Involvement of Valosin-containing Protein, an ATPase Co-purified with IκBα and 26 S Proteasome, in Ubiquitin-Proteasome-mediated Degradation of IκBα*

Abstract

The inactivation of the prototype NF-κB inhibitor, IκBα, occurs through a series of ordered processes including phosphorylation, ubiquitin conjugation, and proteasome-mediated degradation. We identify valosin-containing protein (VCP), an AAA (ATPases associated with a variety of cellular activities) family member, that co-precipitates with IκBα immune complexes.

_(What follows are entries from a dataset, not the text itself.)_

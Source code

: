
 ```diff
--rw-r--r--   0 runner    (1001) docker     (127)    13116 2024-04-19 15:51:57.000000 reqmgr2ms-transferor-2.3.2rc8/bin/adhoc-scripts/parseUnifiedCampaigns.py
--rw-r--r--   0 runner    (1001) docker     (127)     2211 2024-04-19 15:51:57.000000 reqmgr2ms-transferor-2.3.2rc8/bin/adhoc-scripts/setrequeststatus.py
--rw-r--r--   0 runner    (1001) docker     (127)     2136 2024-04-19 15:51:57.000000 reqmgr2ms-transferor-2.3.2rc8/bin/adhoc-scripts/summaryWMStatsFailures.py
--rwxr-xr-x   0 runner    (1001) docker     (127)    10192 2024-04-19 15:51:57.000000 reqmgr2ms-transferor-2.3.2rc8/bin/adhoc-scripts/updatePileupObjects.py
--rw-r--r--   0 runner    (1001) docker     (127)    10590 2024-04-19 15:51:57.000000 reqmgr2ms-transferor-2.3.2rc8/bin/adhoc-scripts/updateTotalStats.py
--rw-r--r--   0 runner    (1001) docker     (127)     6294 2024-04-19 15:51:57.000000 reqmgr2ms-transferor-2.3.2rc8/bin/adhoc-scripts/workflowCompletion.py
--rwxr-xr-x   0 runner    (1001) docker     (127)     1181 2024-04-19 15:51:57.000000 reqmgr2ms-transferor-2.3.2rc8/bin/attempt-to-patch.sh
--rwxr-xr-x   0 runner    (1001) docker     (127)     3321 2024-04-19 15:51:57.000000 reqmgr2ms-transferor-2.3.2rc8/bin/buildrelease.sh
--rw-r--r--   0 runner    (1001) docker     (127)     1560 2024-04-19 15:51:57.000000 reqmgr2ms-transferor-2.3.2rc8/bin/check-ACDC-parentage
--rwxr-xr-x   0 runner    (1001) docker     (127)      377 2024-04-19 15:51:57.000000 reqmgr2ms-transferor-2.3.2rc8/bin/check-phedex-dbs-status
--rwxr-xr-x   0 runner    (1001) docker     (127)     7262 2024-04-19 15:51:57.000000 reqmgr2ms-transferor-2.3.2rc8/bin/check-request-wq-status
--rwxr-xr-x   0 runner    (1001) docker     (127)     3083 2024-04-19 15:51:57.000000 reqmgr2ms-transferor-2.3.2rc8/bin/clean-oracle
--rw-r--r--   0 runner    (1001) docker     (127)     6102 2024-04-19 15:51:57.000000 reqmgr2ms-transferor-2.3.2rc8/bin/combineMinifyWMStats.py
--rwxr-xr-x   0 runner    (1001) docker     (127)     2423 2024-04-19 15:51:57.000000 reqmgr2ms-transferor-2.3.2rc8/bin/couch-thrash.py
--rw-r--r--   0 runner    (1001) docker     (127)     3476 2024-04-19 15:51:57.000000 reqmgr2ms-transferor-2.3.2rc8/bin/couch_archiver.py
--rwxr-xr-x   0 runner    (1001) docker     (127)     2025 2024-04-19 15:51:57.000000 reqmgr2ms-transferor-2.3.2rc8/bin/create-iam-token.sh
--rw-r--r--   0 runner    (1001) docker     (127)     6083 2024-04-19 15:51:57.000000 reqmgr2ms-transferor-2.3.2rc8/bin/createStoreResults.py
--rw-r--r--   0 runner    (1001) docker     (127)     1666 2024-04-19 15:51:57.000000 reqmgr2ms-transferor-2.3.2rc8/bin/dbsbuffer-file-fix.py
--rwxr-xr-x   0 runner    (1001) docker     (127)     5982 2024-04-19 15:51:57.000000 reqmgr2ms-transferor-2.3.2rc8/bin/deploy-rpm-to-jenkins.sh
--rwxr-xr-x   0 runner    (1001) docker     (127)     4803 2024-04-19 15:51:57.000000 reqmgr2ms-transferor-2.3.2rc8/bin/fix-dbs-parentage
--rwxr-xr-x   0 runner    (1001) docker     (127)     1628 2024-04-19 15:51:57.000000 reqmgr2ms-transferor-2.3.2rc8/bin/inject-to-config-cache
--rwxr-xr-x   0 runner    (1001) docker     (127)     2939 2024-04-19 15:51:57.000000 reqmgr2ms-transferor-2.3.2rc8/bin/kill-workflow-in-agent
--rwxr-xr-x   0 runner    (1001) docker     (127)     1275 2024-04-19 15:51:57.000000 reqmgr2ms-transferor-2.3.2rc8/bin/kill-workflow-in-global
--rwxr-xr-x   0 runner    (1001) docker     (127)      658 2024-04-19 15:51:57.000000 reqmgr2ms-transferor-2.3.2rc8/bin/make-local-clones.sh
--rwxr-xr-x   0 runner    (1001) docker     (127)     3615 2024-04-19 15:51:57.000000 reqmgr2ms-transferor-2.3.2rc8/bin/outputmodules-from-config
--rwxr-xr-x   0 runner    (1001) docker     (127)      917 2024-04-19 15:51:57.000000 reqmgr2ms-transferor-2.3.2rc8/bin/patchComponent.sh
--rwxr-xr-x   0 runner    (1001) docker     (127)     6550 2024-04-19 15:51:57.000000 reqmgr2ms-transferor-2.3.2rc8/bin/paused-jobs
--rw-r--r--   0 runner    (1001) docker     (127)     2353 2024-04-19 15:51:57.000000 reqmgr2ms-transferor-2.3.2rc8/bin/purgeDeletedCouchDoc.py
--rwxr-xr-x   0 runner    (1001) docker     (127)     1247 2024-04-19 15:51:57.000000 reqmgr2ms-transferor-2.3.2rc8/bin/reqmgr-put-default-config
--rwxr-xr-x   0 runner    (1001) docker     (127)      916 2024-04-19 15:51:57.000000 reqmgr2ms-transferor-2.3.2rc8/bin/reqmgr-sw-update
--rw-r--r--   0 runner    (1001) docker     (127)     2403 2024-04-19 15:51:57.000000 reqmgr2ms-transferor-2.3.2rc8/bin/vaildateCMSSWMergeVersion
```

The ubiquitinated IκBα conjugates readily associate with VCP both in vivoand in vitro, and this complex appears dissociated from NF-κB. In ultracentrifugation analysis, physically associated VCP and ubiquitinated IκBα complexes sediment in the 19 S fractions, while the unmodified IκBα sediments in the 4.5 S fractions deficient in VCP. Phosphorylation and ubiquitination of IκBα are critical for VCP binding, which in turn is necessary but not sufficient for IκBα degradation; while the N-terminal domain of IκBα is required in all three reactions, both N- and C-terminal domains are required in degradation. Further, VCP co-purifies with the 26 S proteasome on two-dimensional gels and co-immunoprecipitates with subunits of the 26 S proteasome. Our results suggest that VCP may provide a physical and functional link between IκBα and the 26 S proteasome and play an important role in the proteasome-mediated degradation of IκBα.